Ask any serious cinephile about the crowning achievements of cinema, and you will invariably get Stanley Kubrick's 2001 Space Odyssey among the answers. Space Odyssey may be an acquired taste, and may be a movie that is hard to understand. But there is no doubt that it is real *cinema*. It could not have been a great book, for example. As a matter of fact, there was a book written for the movie by Arthur C Clarke, but it is not considered a masterpiece or of much importance. The book was just another book. The movie, now the movie was a freaking masterpiece of cinema.

But what makes me say that Space Odyssey is "real cinema"? What is "real cinema"? Real cinema is movies that are movies, and could not have been books, games or anything else.

So let's explain this important concept. I am going to borrow Milan Kundera's ideas on what is a real novel (or, in Kundera's own words, what is an "ethical novel") and extend them to other media. According to Kundera, an ethical novel is a novel that does what only a novel can do.

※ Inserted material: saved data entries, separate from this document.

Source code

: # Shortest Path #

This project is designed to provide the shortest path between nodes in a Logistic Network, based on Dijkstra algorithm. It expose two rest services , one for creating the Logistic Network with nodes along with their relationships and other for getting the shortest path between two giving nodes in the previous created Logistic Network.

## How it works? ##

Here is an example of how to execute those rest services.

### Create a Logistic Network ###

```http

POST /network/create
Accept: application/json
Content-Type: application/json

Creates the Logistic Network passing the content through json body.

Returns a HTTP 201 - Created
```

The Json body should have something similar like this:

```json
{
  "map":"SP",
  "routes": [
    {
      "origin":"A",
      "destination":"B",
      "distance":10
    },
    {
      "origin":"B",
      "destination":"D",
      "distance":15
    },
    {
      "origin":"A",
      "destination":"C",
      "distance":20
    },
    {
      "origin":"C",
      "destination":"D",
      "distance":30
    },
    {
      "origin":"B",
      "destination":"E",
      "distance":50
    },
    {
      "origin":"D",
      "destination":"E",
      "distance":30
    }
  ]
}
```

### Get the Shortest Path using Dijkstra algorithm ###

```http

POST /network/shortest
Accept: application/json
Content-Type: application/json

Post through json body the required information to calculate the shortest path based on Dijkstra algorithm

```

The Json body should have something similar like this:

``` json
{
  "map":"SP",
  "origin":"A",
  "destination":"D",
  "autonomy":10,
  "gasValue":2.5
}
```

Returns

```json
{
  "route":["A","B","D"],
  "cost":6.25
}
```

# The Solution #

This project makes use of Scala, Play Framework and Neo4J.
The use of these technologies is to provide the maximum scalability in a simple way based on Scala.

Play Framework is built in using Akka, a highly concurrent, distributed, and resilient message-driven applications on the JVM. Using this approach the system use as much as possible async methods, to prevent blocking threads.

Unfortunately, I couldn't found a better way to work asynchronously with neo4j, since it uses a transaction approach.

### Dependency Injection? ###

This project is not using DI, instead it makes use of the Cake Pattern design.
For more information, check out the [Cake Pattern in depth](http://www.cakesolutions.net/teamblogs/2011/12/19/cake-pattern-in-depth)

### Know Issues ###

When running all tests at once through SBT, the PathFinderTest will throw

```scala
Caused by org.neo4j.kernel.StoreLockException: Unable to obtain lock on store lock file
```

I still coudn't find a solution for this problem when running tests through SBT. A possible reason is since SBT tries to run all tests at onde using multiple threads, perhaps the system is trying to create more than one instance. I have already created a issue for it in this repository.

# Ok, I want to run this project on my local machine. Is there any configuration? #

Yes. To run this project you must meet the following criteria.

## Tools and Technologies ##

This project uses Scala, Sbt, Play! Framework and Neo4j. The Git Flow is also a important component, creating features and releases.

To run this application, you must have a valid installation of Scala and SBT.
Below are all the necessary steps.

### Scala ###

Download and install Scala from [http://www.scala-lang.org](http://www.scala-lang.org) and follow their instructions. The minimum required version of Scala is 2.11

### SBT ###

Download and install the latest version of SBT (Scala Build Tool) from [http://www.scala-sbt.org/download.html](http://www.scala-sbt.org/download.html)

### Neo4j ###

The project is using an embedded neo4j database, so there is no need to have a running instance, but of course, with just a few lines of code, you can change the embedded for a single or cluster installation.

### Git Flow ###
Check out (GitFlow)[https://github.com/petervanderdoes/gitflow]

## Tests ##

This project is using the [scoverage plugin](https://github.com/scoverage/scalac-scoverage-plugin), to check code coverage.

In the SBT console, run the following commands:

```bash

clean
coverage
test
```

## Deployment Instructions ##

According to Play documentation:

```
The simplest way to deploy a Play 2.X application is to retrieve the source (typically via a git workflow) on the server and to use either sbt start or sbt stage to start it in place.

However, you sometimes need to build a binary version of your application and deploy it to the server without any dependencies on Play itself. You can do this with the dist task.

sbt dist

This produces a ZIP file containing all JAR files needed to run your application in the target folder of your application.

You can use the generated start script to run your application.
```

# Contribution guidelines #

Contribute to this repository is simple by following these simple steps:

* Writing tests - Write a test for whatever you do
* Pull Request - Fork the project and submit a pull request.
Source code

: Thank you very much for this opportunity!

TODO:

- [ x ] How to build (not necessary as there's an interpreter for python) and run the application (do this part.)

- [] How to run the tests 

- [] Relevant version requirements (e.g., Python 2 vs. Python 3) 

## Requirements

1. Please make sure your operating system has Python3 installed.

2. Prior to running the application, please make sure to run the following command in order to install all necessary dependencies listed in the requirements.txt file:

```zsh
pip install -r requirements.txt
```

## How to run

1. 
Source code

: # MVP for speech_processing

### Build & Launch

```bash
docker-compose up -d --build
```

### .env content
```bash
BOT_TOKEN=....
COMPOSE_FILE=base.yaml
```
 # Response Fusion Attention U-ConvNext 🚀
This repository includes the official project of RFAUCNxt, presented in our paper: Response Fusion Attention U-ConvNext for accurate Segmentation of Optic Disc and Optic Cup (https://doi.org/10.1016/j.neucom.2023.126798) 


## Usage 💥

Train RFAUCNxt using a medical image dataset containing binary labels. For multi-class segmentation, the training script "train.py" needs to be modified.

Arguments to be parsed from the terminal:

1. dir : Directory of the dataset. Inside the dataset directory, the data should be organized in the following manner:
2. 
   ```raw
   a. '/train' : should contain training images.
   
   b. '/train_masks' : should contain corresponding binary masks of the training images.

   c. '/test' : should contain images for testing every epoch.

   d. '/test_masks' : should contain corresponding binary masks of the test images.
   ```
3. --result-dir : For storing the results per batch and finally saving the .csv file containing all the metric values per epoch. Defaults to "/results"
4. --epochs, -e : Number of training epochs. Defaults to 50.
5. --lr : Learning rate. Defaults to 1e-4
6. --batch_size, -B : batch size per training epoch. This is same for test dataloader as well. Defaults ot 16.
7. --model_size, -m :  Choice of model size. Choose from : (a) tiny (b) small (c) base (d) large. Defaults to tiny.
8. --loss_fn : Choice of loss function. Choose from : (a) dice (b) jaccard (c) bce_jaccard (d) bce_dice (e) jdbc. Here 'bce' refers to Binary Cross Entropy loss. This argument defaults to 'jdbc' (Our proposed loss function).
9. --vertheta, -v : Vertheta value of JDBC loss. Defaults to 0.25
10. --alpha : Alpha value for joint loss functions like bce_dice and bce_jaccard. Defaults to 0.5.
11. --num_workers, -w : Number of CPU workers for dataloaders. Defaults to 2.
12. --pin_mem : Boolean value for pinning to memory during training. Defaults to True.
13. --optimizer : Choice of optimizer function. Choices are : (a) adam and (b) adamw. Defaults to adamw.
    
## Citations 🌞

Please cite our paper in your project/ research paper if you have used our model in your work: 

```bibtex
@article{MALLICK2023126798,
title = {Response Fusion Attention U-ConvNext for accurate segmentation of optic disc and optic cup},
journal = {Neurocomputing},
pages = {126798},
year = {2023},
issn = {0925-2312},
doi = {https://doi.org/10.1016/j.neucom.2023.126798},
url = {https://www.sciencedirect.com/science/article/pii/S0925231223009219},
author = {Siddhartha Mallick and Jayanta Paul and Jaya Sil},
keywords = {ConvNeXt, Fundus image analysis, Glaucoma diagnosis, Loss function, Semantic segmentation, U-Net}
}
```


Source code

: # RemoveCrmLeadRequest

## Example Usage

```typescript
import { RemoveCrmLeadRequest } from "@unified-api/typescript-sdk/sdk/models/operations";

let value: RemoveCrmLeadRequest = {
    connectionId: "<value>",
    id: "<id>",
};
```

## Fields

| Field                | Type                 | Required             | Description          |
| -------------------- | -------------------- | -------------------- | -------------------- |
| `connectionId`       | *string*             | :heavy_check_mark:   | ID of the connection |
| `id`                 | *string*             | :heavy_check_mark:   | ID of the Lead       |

In other words, if there is something a writer can do with a novel that a director cannot do with a movie, a musician cannot do with music, a developer cannot do with a game, then that is exactly what he should be doing.

So let's get back to Space Odyssey. Do you think you can describe what it is about and do it justice? Do you think it could have been a book as important as the movie is? Or take one of the masterpieces of literature, say Gabriel Garcia Marquez's A Hundred Years of Solitude. Try to make a movie out of THAT without making a fool of yourself. Yeah, good luck. That is an ethical novel, a real novel. Try to transport it to another medium, and it will fall apart.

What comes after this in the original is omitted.